Under 120 pages. Written decades before Bitcoin existed. And yet it describes the exact problem Bitcoin solves with eerie precision. If you want the shortest, sharpest explanation of why government-controlled money is broken, Rothbard wrote it here.

How Money Dies

The story Rothbard tells is simple, and it repeats throughout history. Money emerges naturally in free markets — no king or congress required. The most tradeable commodity wins. Then government steps in. First it monopolizes the mint. Then it debases the coins. Then it replaces metal with paper and promises the paper is “backed” by something real. Then it breaks that promise too.

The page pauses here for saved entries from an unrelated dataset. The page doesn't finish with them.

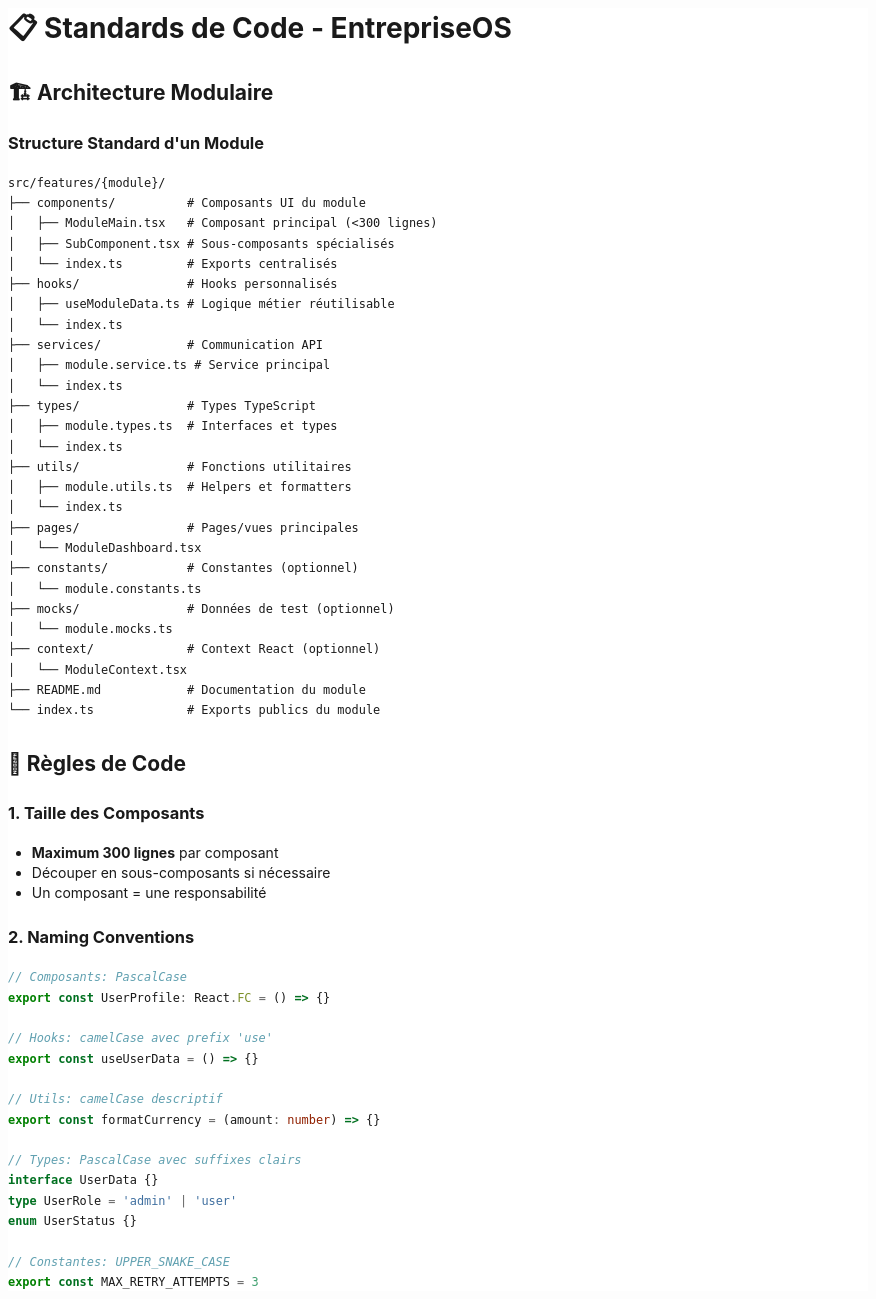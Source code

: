 # 📋 Standards de Code - EntrepriseOS

## 🏗️ Architecture Modulaire

### Structure Standard d'un Module

```
src/features/{module}/
├── components/          # Composants UI du module
│   ├── ModuleMain.tsx   # Composant principal (<300 lignes)
│   ├── SubComponent.tsx # Sous-composants spécialisés
│   └── index.ts         # Exports centralisés
├── hooks/               # Hooks personnalisés
│   ├── useModuleData.ts # Logique métier réutilisable
│   └── index.ts
├── services/            # Communication API
│   ├── module.service.ts # Service principal
│   └── index.ts
├── types/               # Types TypeScript
│   ├── module.types.ts  # Interfaces et types
│   └── index.ts
├── utils/               # Fonctions utilitaires
│   ├── module.utils.ts  # Helpers et formatters
│   └── index.ts
├── pages/               # Pages/vues principales
│   └── ModuleDashboard.tsx
├── constants/           # Constantes (optionnel)
│   └── module.constants.ts
├── mocks/               # Données de test (optionnel)
│   └── module.mocks.ts
├── context/             # Context React (optionnel)
│   └── ModuleContext.tsx
├── README.md            # Documentation du module
└── index.ts             # Exports publics du module
```

## 📏 Règles de Code

### 1. Taille des Composants
- **Maximum 300 lignes** par composant
- Découper en sous-composants si nécessaire
- Un composant = une responsabilité

### 2. Naming Conventions
```typescript
// Composants: PascalCase
export const UserProfile: React.FC = () => {}

// Hooks: camelCase avec prefix 'use'
export const useUserData = () => {}

// Utils: camelCase descriptif
export const formatCurrency = (amount: number) => {}

// Types: PascalCase avec suffixes clairs
interface UserData {}
type UserRole = 'admin' | 'user'
enum UserStatus {}

// Constantes: UPPER_SNAKE_CASE
export const MAX_RETRY_ATTEMPTS = 3
```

Rothbard traces this pattern all the way through the classical gold standard, its dismantling during World War I, the Bretton Woods compromise, and the final severing of the dollar from gold in 1971. Each step gave governments more power to print money, which is really just the power to silently tax everyone who holds it. Inflation isn’t an accident of nature. It’s a policy choice — one that transfers wealth from savers to the politically connected.

The conclusion is radical but logical: money and the state need to be separated entirely. Let people choose their own money in an open market, and they’ll naturally converge on the hardest, most reliable option available. Rothbard couldn’t have known it, but he was describing Bitcoin thirty years early.

The Perfect Starting Point

Short enough to read in an afternoon. Clear enough for anyone. And after you finish, you’ll understand not just how government corrupted money, but why — and why Bitcoin’s fixed supply isn’t just a neat feature but a civilizational necessity.